**Work order**
Please restate the entire listing verbatim.
======== Supplied entries ========
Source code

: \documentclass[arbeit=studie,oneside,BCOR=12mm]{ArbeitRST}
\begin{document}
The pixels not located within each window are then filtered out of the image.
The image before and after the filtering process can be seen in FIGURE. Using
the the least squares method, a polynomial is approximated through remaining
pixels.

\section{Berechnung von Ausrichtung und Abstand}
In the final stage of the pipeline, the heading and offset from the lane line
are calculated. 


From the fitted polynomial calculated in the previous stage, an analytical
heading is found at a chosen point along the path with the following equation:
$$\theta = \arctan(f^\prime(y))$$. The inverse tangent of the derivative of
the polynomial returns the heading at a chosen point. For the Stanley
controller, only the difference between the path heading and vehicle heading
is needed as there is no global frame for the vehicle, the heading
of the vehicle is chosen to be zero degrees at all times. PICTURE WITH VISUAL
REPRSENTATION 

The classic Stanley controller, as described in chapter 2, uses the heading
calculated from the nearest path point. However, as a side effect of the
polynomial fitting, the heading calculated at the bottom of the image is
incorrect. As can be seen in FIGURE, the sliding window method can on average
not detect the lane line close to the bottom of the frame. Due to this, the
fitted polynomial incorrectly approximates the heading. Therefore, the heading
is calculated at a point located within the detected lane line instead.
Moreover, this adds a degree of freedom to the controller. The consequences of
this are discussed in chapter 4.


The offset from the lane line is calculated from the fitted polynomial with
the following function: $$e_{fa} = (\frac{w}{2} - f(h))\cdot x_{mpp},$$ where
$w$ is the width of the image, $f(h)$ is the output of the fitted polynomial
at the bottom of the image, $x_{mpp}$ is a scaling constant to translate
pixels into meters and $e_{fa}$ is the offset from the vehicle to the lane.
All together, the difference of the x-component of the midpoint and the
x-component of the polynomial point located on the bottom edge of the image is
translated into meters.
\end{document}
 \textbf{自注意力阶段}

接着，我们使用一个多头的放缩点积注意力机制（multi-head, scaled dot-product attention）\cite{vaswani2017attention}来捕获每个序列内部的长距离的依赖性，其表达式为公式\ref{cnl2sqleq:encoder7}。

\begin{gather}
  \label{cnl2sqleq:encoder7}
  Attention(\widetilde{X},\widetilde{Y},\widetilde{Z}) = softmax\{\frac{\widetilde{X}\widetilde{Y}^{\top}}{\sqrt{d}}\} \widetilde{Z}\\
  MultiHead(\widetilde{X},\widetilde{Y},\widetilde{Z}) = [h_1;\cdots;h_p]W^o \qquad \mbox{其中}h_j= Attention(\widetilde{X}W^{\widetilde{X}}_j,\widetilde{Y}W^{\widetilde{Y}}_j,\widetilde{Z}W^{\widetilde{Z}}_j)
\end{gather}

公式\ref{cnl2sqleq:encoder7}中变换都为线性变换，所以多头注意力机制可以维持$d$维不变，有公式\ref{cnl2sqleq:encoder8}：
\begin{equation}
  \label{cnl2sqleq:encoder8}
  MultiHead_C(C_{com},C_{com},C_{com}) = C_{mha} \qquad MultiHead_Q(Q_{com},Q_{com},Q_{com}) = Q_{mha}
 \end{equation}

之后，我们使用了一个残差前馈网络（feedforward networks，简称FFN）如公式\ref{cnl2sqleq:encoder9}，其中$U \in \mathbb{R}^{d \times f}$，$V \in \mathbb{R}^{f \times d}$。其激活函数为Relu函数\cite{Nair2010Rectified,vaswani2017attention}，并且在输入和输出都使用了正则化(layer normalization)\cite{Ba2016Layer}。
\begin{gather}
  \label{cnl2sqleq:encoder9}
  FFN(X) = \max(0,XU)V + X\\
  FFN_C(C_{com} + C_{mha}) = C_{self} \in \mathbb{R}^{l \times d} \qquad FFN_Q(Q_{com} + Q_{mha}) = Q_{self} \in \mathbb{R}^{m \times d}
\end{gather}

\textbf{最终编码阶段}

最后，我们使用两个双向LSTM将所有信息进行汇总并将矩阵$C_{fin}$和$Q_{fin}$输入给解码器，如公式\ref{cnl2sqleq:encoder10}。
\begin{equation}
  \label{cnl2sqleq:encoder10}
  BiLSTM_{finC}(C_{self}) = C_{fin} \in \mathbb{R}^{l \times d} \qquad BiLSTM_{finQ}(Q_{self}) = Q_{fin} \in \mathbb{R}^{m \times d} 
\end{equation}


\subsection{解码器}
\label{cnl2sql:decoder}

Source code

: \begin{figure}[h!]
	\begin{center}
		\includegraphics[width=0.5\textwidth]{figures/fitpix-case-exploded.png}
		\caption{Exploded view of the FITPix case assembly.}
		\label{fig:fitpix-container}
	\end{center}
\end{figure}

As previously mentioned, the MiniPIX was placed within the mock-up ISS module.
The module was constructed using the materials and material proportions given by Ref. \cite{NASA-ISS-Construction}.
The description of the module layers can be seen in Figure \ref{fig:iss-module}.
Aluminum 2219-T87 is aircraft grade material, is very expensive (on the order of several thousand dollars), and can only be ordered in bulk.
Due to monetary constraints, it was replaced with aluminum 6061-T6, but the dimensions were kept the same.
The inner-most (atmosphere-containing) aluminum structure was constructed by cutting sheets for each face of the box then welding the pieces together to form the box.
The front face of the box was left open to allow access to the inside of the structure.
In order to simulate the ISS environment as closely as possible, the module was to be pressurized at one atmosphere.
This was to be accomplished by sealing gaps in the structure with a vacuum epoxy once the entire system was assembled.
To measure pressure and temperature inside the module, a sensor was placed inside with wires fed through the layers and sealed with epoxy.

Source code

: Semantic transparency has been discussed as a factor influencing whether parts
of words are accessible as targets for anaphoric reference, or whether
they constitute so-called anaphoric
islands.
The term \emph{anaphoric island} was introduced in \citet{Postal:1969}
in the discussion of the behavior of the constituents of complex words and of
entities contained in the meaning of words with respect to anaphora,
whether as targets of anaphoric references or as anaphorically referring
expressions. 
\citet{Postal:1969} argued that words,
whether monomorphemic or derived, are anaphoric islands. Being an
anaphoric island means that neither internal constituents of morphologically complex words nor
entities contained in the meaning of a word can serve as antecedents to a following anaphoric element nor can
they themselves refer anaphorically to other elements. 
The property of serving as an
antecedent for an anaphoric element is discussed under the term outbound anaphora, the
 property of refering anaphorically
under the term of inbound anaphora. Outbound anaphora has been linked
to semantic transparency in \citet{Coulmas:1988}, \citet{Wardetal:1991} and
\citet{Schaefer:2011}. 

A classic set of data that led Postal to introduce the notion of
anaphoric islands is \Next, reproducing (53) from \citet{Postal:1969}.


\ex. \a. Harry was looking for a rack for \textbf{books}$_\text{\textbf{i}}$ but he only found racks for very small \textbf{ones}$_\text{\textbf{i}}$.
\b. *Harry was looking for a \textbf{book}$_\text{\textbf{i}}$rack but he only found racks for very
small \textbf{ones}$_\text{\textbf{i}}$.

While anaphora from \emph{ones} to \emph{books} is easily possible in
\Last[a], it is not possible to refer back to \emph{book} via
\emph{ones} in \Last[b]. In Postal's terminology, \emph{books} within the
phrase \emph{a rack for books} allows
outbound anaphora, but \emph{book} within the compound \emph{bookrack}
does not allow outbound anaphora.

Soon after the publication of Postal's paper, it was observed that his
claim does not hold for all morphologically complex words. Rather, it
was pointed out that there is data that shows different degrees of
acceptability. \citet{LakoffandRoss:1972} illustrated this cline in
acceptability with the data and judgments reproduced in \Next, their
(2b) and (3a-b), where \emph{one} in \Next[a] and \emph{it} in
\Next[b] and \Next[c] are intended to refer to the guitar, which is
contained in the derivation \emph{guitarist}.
========
**Task result**
Source code

: \documentclass[arbeit=studie,oneside,BCOR=12mm]{ArbeitRST}
\begin{document}
The pixels not located within each window are then filtered out of the image.
The image before and after the filtering process can be seen in FIGURE. Using
the the least squares method, a polynomial is approximated through remaining
pixels.

\section{Berechnung von Ausrichtung und Abstand}
In the final stage of the pipeline, the heading and offset from the lane line
are calculated. 


From the fitted polynomial calculated in the previous stage, an analytical
heading is found at a chosen point along the path with the following equation:
$$\theta = \arctan(f^\prime(y))$$. The inverse tangent of the derivative of
the polynomial returns the heading at a chosen point. For the Stanley
controller, only the difference between the path heading and vehicle heading
is needed as there is no global frame for the vehicle, the heading
of the vehicle is chosen to be zero degrees at all times. PICTURE WITH VISUAL
REPRSENTATION 

The classic Stanley controller, as described in chapter 2, uses the heading
calculated from the nearest path point. However, as a side effect of the
polynomial fitting, the heading calculated at the bottom of the image is
incorrect. As can be seen in FIGURE, the sliding window method can on average
not detect the lane line close to the bottom of the frame. Due to this, the
fitted polynomial incorrectly approximates the heading. Therefore, the heading
is calculated at a point located within the detected lane line instead.
Moreover, this adds a degree of freedom to the controller. The consequences of
this are discussed in chapter 4.


The offset from the lane line is calculated from the fitted polynomial with
the following function: $$e_{fa} = (\frac{w}{2} - f(h))\cdot x_{mpp},$$ where
$w$ is the width of the image, $f(h)$ is the output of the fitted polynomial
at the bottom of the image, $x_{mpp}$ is a scaling constant to translate
pixels into meters and $e_{fa}$ is the offset from the vehicle to the lane.
All together, the difference of the x-component of the midpoint and the
x-component of the polynomial point located on the bottom edge of the image is
translated into meters.
\end{document}
 \textbf{自注意力阶段}

接着，我们使用一个多头的放缩点积注意力机制（multi-head, scaled dot-product attention）\cite{vaswani2017attention}来捕获每个序列内部的长距离的依赖性，其表达式为公式\ref{cnl2sqleq:encoder7}。

\begin{gather}
  \label{cnl2sqleq:encoder7}
  Attention(\widetilde{X},\widetilde{Y},\widetilde{Z}) = softmax\{\frac{\widetilde{X}\widetilde{Y}^{\top}}{\sqrt{d}}\} \widetilde{Z}\\
  MultiHead(\widetilde{X},\widetilde{Y},\widetilde{Z}) = [h_1;\cdots;h_p]W^o \qquad \mbox{其中}h_j= Attention(\widetilde{X}W^{\widetilde{X}}_j,\widetilde{Y}W^{\widetilde{Y}}_j,\widetilde{Z}W^{\widetilde{Z}}_j)
\end{gather}

公式\ref{cnl2sqleq:encoder7}中变换都为线性变换，所以多头注意力机制可以维持$d$维不变，有公式\ref{cnl2sqleq:encoder8}：
\begin{equation}
  \label{cnl2sqleq:encoder8}
  MultiHead_C(C_{com},C_{com},C_{com}) = C_{mha} \qquad MultiHead_Q(Q_{com},Q_{com},Q_{com}) = Q_{mha}
 \end{equation}

之后，我们使用了一个残差前馈网络（feedforward networks，简称FFN）如公式\ref{cnl2sqleq:encoder9}，其中$U \in \mathbb{R}^{d \times f}$，$V \in \mathbb{R}^{f \times d}$。其激活函数为Relu函数\cite{Nair2010Rectified,vaswani2017attention}，并且在输入和输出都使用了正则化(layer normalization)\cite{Ba2016Layer}。
\begin{gather}
  \label{cnl2sqleq:encoder9}
  FFN(X) = \max(0,XU)V + X\\
  FFN_C(C_{com} + C_{mha}) = C_{self} \in \mathbb{R}^{l \times d} \qquad FFN_Q(Q_{com} + Q_{mha}) = Q_{self} \in \mathbb{R}^{m \times d}
\end{gather}

\textbf{最终编码阶段}

最后，我们使用两个双向LSTM将所有信息进行汇总并将矩阵$C_{fin}$和$Q_{fin}$输入给解码器，如公式\ref{cnl2sqleq:encoder10}。
\begin{equation}
  \label{cnl2sqleq:encoder10}
  BiLSTM_{finC}(C_{self}) = C_{fin} \in \mathbb{R}^{l \times d} \qquad BiLSTM_{finQ}(Q_{self}) = Q_{fin} \in \mathbb{R}^{m \times d} 
\end{equation}


\subsection{解码器}
\label{cnl2sql:decoder}

Source code

: \begin{figure}[h!]
	\begin{center}
		\includegraphics[width=0.5\textwidth]{figures/fitpix-case-exploded.png}
		\caption{Exploded view of the FITPix case assembly.}
		\label{fig:fitpix-container}
	\end{center}
\end{figure}

As previously mentioned, the MiniPIX was placed within the mock-up ISS module.
The module was constructed using the materials and material proportions given by Ref. \cite{NASA-ISS-Construction}.
The description of the module layers can be seen in Figure \ref{fig:iss-module}.
Aluminum 2219-T87 is aircraft grade material, is very expensive (on the order of several thousand dollars), and can only be ordered in bulk.
Due to monetary constraints, it was replaced with aluminum 6061-T6, but the dimensions were kept the same.
The inner-most (atmosphere-containing) aluminum structure was constructed by cutting sheets for each face of the box then welding the pieces together to form the box.
The front face of the box was left open to allow access to the inside of the structure.
In order to simulate the ISS environment as closely as possible, the module was to be pressurized at one atmosphere.
This was to be accomplished by sealing gaps in the structure with a vacuum epoxy once the entire system was assembled.
To measure pressure and temperature inside the module, a sensor was placed inside with wires fed through the layers and sealed with epoxy.

Source code

: Semantic transparency has been discussed as a factor influencing whether parts
of words are accessible as targets for anaphoric reference, or whether
they constitute so-called anaphoric
islands.
The term \emph{anaphoric island} was introduced in \citet{Postal:1969}
in the discussion of the behavior of the constituents of complex words and of
entities contained in the meaning of words with respect to anaphora,
whether as targets of anaphoric references or as anaphorically referring
expressions. 
\citet{Postal:1969} argued that words,
whether monomorphemic or derived, are anaphoric islands. Being an
anaphoric island means that neither internal constituents of morphologically complex words nor
entities contained in the meaning of a word can serve as antecedents to a following anaphoric element nor can
they themselves refer anaphorically to other elements. 
The property of serving as an
antecedent for an anaphoric element is discussed under the term outbound anaphora, the
 property of refering anaphorically
under the term of inbound anaphora. Outbound anaphora has been linked
to semantic transparency in \citet{Coulmas:1988}, \citet{Wardetal:1991} and
\citet{Schaefer:2011}. 

A classic set of data that led Postal to introduce the notion of
anaphoric islands is \Next, reproducing (53) from \citet{Postal:1969}.


\ex. \a. Harry was looking for a rack for \textbf{books}$_\text{\textbf{i}}$ but he only found racks for very small \textbf{ones}$_\text{\textbf{i}}$.
\b. *Harry was looking for a \textbf{book}$_\text{\textbf{i}}$rack but he only found racks for very
small \textbf{ones}$_\text{\textbf{i}}$.

While anaphora from \emph{ones} to \emph{books} is easily possible in
\Last[a], it is not possible to refer back to \emph{book} via
\emph{ones} in \Last[b]. In Postal's terminology, \emph{books} within the
phrase \emph{a rack for books} allows
outbound anaphora, but \emph{book} within the compound \emph{bookrack}
does not allow outbound anaphora.

Soon after the publication of Postal's paper, it was observed that his
claim does not hold for all morphologically complex words. Rather, it
was pointed out that there is data that shows different degrees of
acceptability. \citet{LakoffandRoss:1972} illustrated this cline in
acceptability with the data and judgments reproduced in \Next, their
(2b) and (3a-b), where \emph{one} in \Next[a] and \emph{it} in
\Next[b] and \Next[c] are intended to refer to the guitar, which is
contained in the derivation \emph{guitarist}.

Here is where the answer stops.